Man kann sich darüber streiten: wer hat die Gesetzliche Krankenversicherung (GKV) in die Sackgasse bugsiert? War es die Politik – oder waren es die Krankenkassen gar selbst. Wie üblich liegt die Wahrheit wahrscheinlich in der Mitte. Ein großer Aufreger dabei: der Bundestag hat für dieses Jahr eine Erhöhung der Krankenkassenbeiträge beschlossen. Grund: die Gesetzlichen Krankenkassen kommen mit ihren Beiträgen ausgerechnet jetzt in Krisenzeiten nicht über die Runden, und fast alle Beitragszahler dürfen dabei die Zeche bezahlen. Und wieder einmal trifft es am härtesten die kleinen Beitragszahler und die Rentner.
Von Thomas Kießling
Es gibt sie schon seit 2004, die große Ungerechtigkeit der Doppel- und Mehrfachverbeitragung. Davon betroffen sind die Mitglieder vom DVG – Verein der Direktversicherungsgeschädigten und aktuell weitere 6,3 Millionen Rentner sowie nochmals 6,5 Mio. Bezieher von Betriebsrenten. Sie zahlen nach Untersuchungen pro Jahr geschätzt rund 1,5 Milliarden Euro zu viel und ungerechtfertigt in die GKV ein – immer noch 1,5 Mrd. Euro, möchte man sagen, obwohl die Geschädigten seit dem GKV-Betriebsrentenfreibetragsgesetz seit Januar 2020 (Freibetrag aktuell bei 169,75 Euro) bereits um 1,2 Mrd. Euro im Jahr entlastet wurden.

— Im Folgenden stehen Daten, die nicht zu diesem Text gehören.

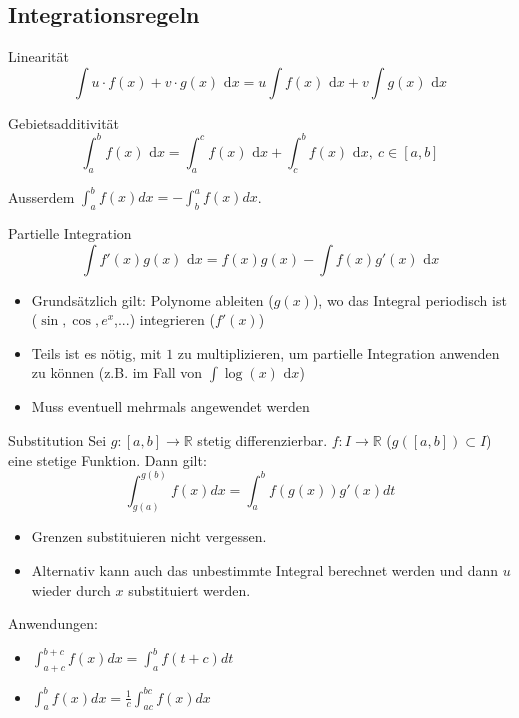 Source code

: \documentclass[a4paper,10pt]{article}
\def\dx{\text{ d}x}
\begin{document}
\subsection{Integrationsregeln}
\begin{subbox}{Linearität}
 \vspace{-12pt}
 $$\int u\cdot f(x) + v \cdot g(x) \dx = u \int f(x) \dx + v \int g(x) \dx$$
\end{subbox}
\begin{subbox}{Gebietsadditivität}
 \vspace{-12pt}
 $$\int_a^b f(x) \dx = \int_a^c f(x) \dx + \int_c^b f(x) \dx, \ c \in [a,b]$$
\end{subbox}

Ausserdem $\int_{a}^{b} f(x) dx = -\int_{b}^{a} f(x) dx$.

\begin{mainbox}{Partielle Integration}
 \vspace{-12pt}
 $$\int f'(x) g(x) \dx = f(x)g(x) - \int f(x) g'(x) \dx$$
\end{mainbox}

\begin{itemize}
 \item Grundsätzlich gilt: Polynome ableiten ($g(x)$), wo das Integral periodisch ist ($\sin, \cos, e^x$,...) integrieren ($f'(x)$)
 \item Teils ist es nötig, mit $1$ zu multiplizieren, um partielle Integration anwenden zu können (z.B. im Fall von $\int \log(x) \dx$)
 \item Muss eventuell mehrmals angewendet werden
\end{itemize}

\begin{mainbox}{Substitution}
  Sei $g: [a, b] \to \mathbb{R}$ stetig differenzierbar. $f: I \to \mathbb{R}$ ($g([a, b]) \subset I$) eine stetige Funktion. Dann gilt:
  $$\int_{g(a)}^{g(b)} f(x)dx = \int_{a}^{b} f(g(x))g'(x)dt$$
\end{mainbox}

\begin{itemize}
 \item Grenzen substituieren nicht vergessen.
 \item Alternativ kann auch das unbestimmte Integral berechnet werden und dann $u$ wieder durch $x$ substituiert werden.
\end{itemize}

Anwendungen:
\begin{itemize}
  \item $\int_{a+c}^{b+c} f(x)dx = \int_a^b f(t+c)dt$
  \item $\int_a^b f(x)dx = \frac{1}{c} \int_{ac}^{bc} f(x)dx$
\end{itemize}
\end{document}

Doch jetzt kommt es mit der Beitragserhöhung dicke: Der Bundestag hat am 20. Oktober 2022 für Anfang 2023 ein Finanzpaket zum Ausgleich eines Milliardendefizits der gesetzlichen Krankenkassen beschlossen. Und das sieht von den allermeisten Krankenkassen auch eine deftige Beitragsanhebung/Zusatzbetrag vor.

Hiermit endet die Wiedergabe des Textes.